As time has gone on (retired > 8 years now), I have become more open to the idea of spending more, simply because "we can afford it". This means gifting more to family/charities as well as spending more on ourselves.
I suppose this contrasts directly with your philosophy of a "sane" lifestyle. We are naturally fairly frugal (although we do have expensive tastes) so I guess we simply don't "overspend" by nature.
I'm not into "shoes" or even "clothes" for that matter so I can't help you there. Once I quite working my wardrobe shrunk considerably, which is a good thing as the fulltime RV lifestyle is not compatible with a large wardrobe. Living in an RV also precludes the "accumulation of stuff" habit, but it doesn't prevent one from spending lots of money on experiences.
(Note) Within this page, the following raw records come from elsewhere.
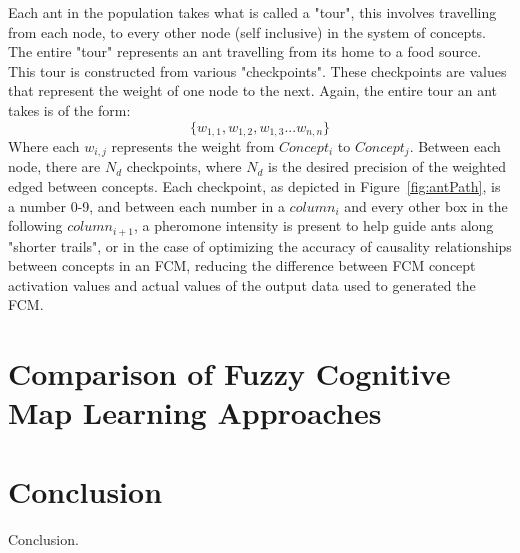 \documentclass{umm-senior-sem}
\begin{document}
Each ant in the population takes what is called a "tour", this involves travelling from each node, to every other node (self inclusive) in the system of concepts. The entire "tour" represents an ant travelling from its home to a food source. This tour is constructed from various "checkpoints". These checkpoints are values that represent the weight of one node to the next. Again, the entire tour an ant takes is of the form: 
\begin{equation}
 \big\{w_{1,1}, w_{1,2}, w_{1,3} ... w_{n,n}\big\} 
\end{equation}
Where each $w_{i,j}$ represents the weight from $Concept_i$ to $Concept_j$.
Between each node, there are $N_d$ checkpoints, where $N_d$ is the desired precision of the weighted edged between concepts. Each checkpoint, as depicted in Figure~\ref{fig:antPath}, is a number 0-9, and between each number in a $column_i$ and every other box in the following $column_{i+1}$, a pheromone intensity is present to help guide ants along "shorter trails", or in the case of optimizing the accuracy of causality relationships between concepts in an FCM, reducing the difference between FCM concept activation values and actual values of the output data used to generated the FCM.

\section{Comparison of Fuzzy Cognitive Map Learning Approaches}
\label{sec:comparison}

\section{Conclusion}
\label{sec:Conclusion}
Conclusion.

\nocite{*}



\end{document}

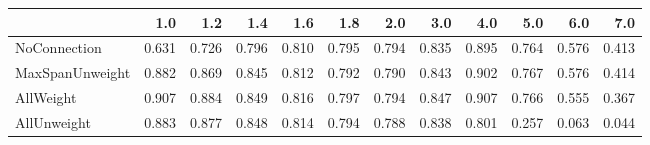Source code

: \begin{tabular}{lrrrrrrrrrrr}
\toprule
{} &   1.0 &   1.2 &   1.4 &   1.6 &   1.8 &   2.0 &   3.0 &   4.0 &   5.0 &   6.0 &   7.0 \\
\midrule
NoConnection    & 0.631 & 0.726 & 0.796 & 0.810 & 0.795 & 0.794 & 0.835 & 0.895 & 0.764 & 0.576 & 0.413 \\
MaxSpanUnweight & 0.882 & 0.869 & 0.845 & 0.812 & 0.792 & 0.790 & 0.843 & 0.902 & 0.767 & 0.576 & 0.414 \\
AllWeight       & 0.907 & 0.884 & 0.849 & 0.816 & 0.797 & 0.794 & 0.847 & 0.907 & 0.766 & 0.555 & 0.367 \\
AllUnweight     & 0.883 & 0.877 & 0.848 & 0.814 & 0.794 & 0.788 & 0.838 & 0.801 & 0.257 & 0.063 & 0.044 \\
\bottomrule
\end{tabular}
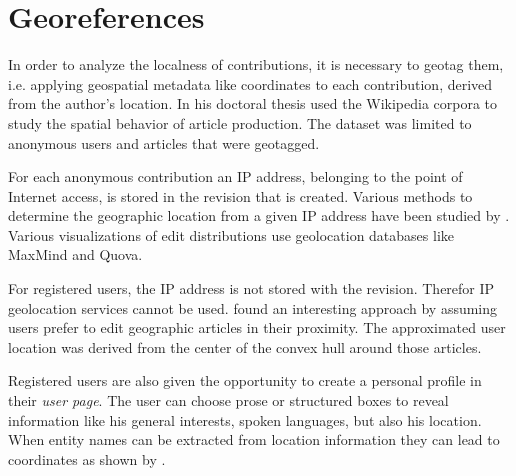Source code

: \section{Georeferences}\label{sec:georeference}

In order to analyze the localness of contributions, it is necessary to geotag them, i.e. applying geospatial metadata like coordinates to each contribution, derived from the author's location.
In his doctoral thesis \textcite{hardy2011volunteered} used the Wikipedia corpora to study the spatial behavior of article production.
The dataset was limited to anonymous users and articles that were geotagged.

For each anonymous contribution an IP address, belonging to the point of Internet access, is stored in the revision that is created.
Various methods to determine the geographic location from a given IP address have been studied by \textcite{muir2009internet}.
Various visualizations  of edit distributions use geolocation databases like MaxMind and Quova.

For registered users, the IP address is not stored with the revision.
Therefor IP geolocation services cannot be used.
\textcite{lieberman2009you} found an interesting approach by assuming users prefer to edit geographic articles in their proximity.
The approximated user location was derived from the center of the convex hull around those articles.

Registered users are also given the opportunity to create a personal profile in their \emph{user page}.
The user can choose prose or structured boxes to reveal information like his general interests, spoken languages, but also his location.
When entity names can be extracted from location information they can lead to coordinates as shown by \textcite{hecht2010localness}.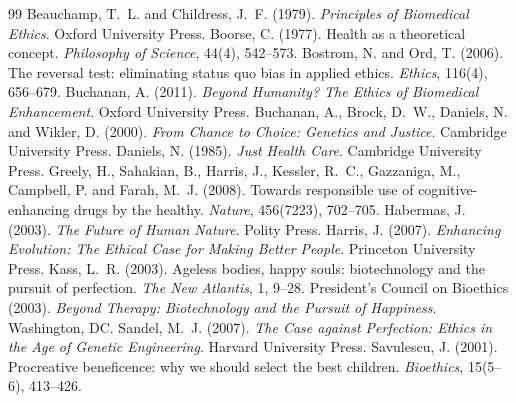\documentclass{situationist-preprint}
\begin{document}
\begin{thebibliography}{99}\small
{} Beauchamp, T.~L. and Childress, J.~F. (1979). \emph{Principles of Biomedical Ethics}. Oxford University Press.
 Boorse, C. (1977). Health as a theoretical concept. \emph{Philosophy of Science}, 44(4), 542--573.
 Bostrom, N. and Ord, T. (2006). The reversal test: eliminating status quo bias in applied ethics. \emph{Ethics}, 116(4), 656--679.
 Buchanan, A. (2011). \emph{Beyond Humanity? The Ethics of Biomedical Enhancement}. Oxford University Press.
 Buchanan, A., Brock, D.~W., Daniels, N. and Wikler, D. (2000). \emph{From Chance to Choice: Genetics and Justice}. Cambridge University Press.
 Daniels, N. (1985). \emph{Just Health Care}. Cambridge University Press.
 Greely, H., Sahakian, B., Harris, J., Kessler, R.~C., Gazzaniga, M., Campbell, P. and Farah, M.~J. (2008). Towards responsible use of cognitive-enhancing drugs by the healthy. \emph{Nature}, 456(7223), 702--705.
 Habermas, J. (2003). \emph{The Future of Human Nature}. Polity Press.
 Harris, J. (2007). \emph{Enhancing Evolution: The Ethical Case for Making Better People}. Princeton University Press.
 Kass, L.~R. (2003). Ageless bodies, happy souls: biotechnology and the pursuit of perfection. \emph{The New Atlantis}, 1, 9--28.
 President's Council on Bioethics (2003). \emph{Beyond Therapy: Biotechnology and the Pursuit of Happiness}. Washington, DC.
 Sandel, M.~J. (2007). \emph{The Case against Perfection: Ethics in the Age of Genetic Engineering}. Harvard University Press.
 Savulescu, J. (2001). Procreative beneficence: why we should select the best children. \emph{Bioethics}, 15(5--6), 413--426.
\end{thebibliography}
\end{document}
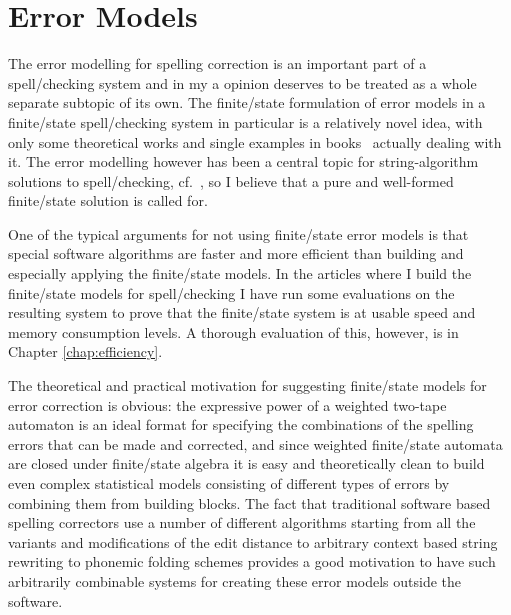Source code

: \documentclass[officiallayout]{unihelcompling}
\begin{document}
\chapter{Error Models}
\label{chap:error-models}

The error modelling for spelling correction is an important part of a
spell\-/checking system and in my a opinion deserves to be treated as a whole
separate subtopic of its own. The finite\-/state formulation of error models in
a finite\-/state spell\-/checking system in particular is a relatively novel
idea, with only some theoretical works
\citep{agata2002typographical,mohri2003edit} and single examples in
books~\citep{beesley2003finite} actually dealing with it.  The error modelling
however has been a central topic for string-algorithm solutions to
spell\-/checking,
cf.~\citet{kukich1992spelling,mitton2009ordering,deorowicz2005correcting}, so I
believe that a pure and well-formed finite\-/state solution is called for.

One of the typical arguments for not using finite\-/state error models is that
special software algorithms are faster and more efficient than building and
especially applying the finite\-/state models. In the articles where I build
the finite\-/state models for spell\-/checking I have run some evaluations on
the resulting system to prove that the finite\-/state system is at usable speed
and memory consumption levels. A thorough evaluation of this, however, is in
Chapter \ref{chap:efficiency}.

The theoretical and practical motivation for suggesting finite\-/state models
for error correction is obvious: the expressive power of a weighted two-tape
automaton is an ideal format for specifying the combinations of the spelling
errors that can be made and corrected, and since weighted finite\-/state
automata are closed under finite\-/state algebra it is easy and theoretically
clean to build even complex statistical models consisting of different types of
errors by combining them from building blocks. The fact that traditional
software based spelling correctors use a number of different algorithms
starting from all the variants and modifications of the edit distance to
arbitrary context based string rewriting to phonemic folding schemes provides a
good motivation to have such arbitrarily combinable systems for creating these
error models outside the software.
\end{document}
There are some areas where we are currently spending almost twice what we spent 2 or 3 years ago. Eating out for example. It's something we really enjoy doing together and when we find a worthy restaurant, we will happily shell out the bucks for fine cuisine. I look at our monthly expenses sometimes and think "holy cow!" at our dining out total. But then I shrug because a) we really enjoyed the experiences and b) we are still well within our total expense limits.
I guess I just have this upper annual limit that I feel we can "afford", and if we end up well under that each year (which we have), I really don't care where it goes or who spends it.
I must say that we did go through an exercise of really streamlining and prioritizing our life a few years ago - and exercise that led directly to our current fulltime RV lifestyle and getting rid of a whole lotta stuff and curing ourselves of the accumulation habit. Basically, we just make sure we spend our $$$ on what we most care about and what brings us the most satisfaction.
So at that level, we adopted some "sanity" and it was definitely a cooperative effort.